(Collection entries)
*** Begin section ***
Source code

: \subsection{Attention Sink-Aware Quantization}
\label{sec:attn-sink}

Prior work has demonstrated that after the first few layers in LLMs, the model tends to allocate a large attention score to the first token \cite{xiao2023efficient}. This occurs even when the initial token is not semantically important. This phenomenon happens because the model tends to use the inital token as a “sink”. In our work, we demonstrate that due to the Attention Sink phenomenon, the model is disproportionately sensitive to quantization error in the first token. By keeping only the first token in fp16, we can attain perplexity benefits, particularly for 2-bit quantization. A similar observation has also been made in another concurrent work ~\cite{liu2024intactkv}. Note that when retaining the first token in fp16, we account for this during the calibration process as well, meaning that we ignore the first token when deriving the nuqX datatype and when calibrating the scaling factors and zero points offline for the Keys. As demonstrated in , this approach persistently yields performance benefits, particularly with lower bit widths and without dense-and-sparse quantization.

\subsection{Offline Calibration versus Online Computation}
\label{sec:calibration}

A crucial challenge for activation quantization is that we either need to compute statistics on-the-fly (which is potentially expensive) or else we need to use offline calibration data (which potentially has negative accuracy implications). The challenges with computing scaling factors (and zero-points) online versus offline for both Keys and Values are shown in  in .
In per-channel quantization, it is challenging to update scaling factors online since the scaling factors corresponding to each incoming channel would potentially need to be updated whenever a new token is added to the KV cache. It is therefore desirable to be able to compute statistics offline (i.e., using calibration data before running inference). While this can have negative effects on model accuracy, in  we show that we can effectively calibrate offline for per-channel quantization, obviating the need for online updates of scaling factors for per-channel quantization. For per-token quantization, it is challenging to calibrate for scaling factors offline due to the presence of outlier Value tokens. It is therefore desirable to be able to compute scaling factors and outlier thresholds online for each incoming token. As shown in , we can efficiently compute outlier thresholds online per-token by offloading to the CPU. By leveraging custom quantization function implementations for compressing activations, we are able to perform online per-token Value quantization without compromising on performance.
*** End section ***
◆ Directions
Scan the records above and report how many lines include the word "label", without any other text.

◆ Result of this task
2